### DIRECTIONS:
How many of the lines below hold the word "lstlisting"? Answer only with the number.

### DATASET EXCERPTS:
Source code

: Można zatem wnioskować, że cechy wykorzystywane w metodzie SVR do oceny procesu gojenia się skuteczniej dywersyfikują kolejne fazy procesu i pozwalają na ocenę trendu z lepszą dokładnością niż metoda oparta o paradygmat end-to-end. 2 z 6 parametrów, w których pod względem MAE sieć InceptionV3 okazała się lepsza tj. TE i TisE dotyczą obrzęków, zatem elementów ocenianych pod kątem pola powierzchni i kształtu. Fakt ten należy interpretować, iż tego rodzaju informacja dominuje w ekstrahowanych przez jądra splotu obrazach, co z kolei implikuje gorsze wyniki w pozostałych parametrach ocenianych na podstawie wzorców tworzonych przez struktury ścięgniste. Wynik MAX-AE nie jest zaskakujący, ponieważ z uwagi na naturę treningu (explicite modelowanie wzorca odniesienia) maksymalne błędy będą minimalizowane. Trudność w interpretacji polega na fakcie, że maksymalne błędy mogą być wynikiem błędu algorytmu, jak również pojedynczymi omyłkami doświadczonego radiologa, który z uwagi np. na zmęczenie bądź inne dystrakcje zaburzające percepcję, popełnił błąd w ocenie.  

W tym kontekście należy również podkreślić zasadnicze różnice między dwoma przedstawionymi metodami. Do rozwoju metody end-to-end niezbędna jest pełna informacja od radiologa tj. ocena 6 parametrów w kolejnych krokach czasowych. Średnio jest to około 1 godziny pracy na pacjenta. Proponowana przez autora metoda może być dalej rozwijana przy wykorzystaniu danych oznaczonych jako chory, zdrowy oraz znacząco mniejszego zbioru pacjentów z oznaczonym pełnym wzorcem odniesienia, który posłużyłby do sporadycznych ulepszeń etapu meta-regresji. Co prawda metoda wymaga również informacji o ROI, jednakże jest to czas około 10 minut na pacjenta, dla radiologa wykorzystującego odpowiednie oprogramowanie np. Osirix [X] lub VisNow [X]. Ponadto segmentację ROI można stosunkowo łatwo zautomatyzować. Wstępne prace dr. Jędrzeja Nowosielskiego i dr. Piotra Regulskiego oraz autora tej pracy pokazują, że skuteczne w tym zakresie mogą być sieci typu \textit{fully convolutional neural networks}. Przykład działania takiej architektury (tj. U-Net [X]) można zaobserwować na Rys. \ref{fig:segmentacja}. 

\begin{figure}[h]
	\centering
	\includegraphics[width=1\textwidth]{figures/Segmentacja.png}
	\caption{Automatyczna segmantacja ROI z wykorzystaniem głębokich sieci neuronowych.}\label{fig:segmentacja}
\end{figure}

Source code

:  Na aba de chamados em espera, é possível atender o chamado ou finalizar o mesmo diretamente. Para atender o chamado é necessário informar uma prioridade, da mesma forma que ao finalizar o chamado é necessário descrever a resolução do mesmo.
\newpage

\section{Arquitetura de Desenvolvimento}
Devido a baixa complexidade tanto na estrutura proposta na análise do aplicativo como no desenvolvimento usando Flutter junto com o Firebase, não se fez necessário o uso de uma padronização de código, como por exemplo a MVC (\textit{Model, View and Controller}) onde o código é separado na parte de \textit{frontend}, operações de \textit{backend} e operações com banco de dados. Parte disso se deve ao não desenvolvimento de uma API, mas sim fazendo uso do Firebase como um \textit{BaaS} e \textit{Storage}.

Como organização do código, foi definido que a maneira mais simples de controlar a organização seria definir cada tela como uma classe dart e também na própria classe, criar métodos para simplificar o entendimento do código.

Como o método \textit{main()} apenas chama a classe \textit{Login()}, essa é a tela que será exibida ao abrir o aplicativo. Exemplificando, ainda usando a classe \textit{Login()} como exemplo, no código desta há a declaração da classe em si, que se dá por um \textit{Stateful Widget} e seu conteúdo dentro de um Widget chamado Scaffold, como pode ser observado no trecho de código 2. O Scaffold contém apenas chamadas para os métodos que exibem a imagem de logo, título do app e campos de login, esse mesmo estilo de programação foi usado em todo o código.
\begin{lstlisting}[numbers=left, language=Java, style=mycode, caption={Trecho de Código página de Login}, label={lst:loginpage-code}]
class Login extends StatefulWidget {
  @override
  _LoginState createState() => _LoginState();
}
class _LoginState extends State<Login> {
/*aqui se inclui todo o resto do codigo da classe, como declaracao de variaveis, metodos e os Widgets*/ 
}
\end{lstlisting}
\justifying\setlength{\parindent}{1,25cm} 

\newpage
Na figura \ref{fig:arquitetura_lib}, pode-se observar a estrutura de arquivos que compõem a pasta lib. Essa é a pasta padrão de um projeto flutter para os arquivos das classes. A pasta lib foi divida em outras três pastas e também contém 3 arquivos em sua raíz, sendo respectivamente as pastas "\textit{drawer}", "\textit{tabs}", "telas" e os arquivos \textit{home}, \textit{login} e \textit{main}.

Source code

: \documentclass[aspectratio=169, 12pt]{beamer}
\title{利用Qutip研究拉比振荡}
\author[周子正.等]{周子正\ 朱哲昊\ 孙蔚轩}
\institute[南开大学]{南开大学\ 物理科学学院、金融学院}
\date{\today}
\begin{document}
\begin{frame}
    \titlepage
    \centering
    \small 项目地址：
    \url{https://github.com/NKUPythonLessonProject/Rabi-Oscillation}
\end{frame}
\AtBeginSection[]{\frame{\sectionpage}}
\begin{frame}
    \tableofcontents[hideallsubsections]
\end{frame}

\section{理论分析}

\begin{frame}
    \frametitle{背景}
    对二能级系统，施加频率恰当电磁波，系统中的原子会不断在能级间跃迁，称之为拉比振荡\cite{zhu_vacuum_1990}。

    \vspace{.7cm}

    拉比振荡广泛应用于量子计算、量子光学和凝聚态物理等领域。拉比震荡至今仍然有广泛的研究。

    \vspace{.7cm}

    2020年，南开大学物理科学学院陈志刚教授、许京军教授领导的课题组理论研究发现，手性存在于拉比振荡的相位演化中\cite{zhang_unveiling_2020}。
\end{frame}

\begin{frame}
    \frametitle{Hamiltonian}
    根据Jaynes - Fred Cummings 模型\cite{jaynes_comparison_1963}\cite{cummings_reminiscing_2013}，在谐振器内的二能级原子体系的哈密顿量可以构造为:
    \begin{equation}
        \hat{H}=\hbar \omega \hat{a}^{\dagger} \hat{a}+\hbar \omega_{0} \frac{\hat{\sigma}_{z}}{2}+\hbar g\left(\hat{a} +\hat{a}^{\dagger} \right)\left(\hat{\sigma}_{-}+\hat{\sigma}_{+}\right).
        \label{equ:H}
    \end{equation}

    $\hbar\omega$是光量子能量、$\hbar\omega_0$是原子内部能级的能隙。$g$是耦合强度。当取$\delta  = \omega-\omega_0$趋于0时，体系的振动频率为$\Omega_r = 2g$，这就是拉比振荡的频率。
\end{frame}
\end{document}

### ANSWER BOX:
2